* _What is needed_
The records underneath are to be repeated exactly, with the pictures left out.

(Data for the task Opens)

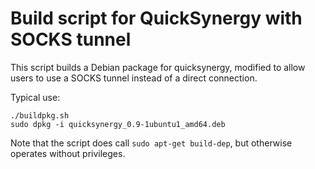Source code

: Build script for QuickSynergy with SOCKS tunnel
===============================================

This script builds a Debian package for quicksynergy, modified to allow users
to use a SOCKS tunnel instead of a direct connection.

Typical use:

    ./buildpkg.sh
    sudo dpkg -i quicksynergy_0.9-1ubuntu1_amd64.deb

Note that the script does call `sudo apt-get build-dep`, but otherwise
operates without privileges.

(Data for the task Closes)

* _Answer section_
Source code

: Build script for QuickSynergy with SOCKS tunnel
===============================================

This script builds a Debian package for quicksynergy, modified to allow users
to use a SOCKS tunnel instead of a direct connection.

Typical use:

    ./buildpkg.sh
    sudo dpkg -i quicksynergy_0.9-1ubuntu1_amd64.deb

Note that the script does call `sudo apt-get build-dep`, but otherwise
operates without privileges.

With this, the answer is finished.